(Dataset records Opens)

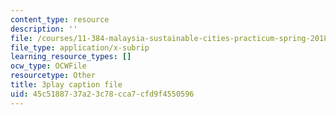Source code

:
 ```yaml
---
content_type: resource
description: ''
file: /courses/11-384-malaysia-sustainable-cities-practicum-spring-2018/45c5188737a23c78cca7cfd9f4550596_AuSAXLGGnXU.srt
file_type: application/x-subrip
learning_resource_types: []
ocw_type: OCWFile
resourcetype: Other
title: 3play caption file
uid: 45c51887-37a2-3c78-cca7-cfd9f4550596
---
```

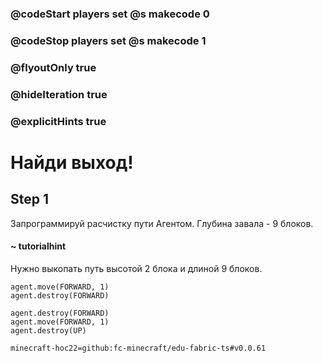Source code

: ### @codeStart players set @s makecode 0
### @codeStop players set @s makecode 1

### @flyoutOnly true
### @hideIteration true
### @explicitHints true


# Найди выход!

## Step 1
Запрограммируй расчистку пути Агентом. Глубина завала - 9 блоков.

#### ~ tutorialhint 
Нужно выкопать путь высотой 2 блока и длиной 9 блоков.

```template
agent.move(FORWARD, 1)
agent.destroy(FORWARD)
```

```ghost
agent.destroy(FORWARD)
agent.move(FORWARD, 1)
agent.destroy(UP)
``` 


```package
minecraft-hoc22=github:fc-minecraft/edu-fabric-ts#v0.0.61
```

(Dataset records Closes)

Each line that contains the string "players" should be copied from the data above.

: ### @codeStart players set @s makecode 0
### @codeStop players set @s makecode 1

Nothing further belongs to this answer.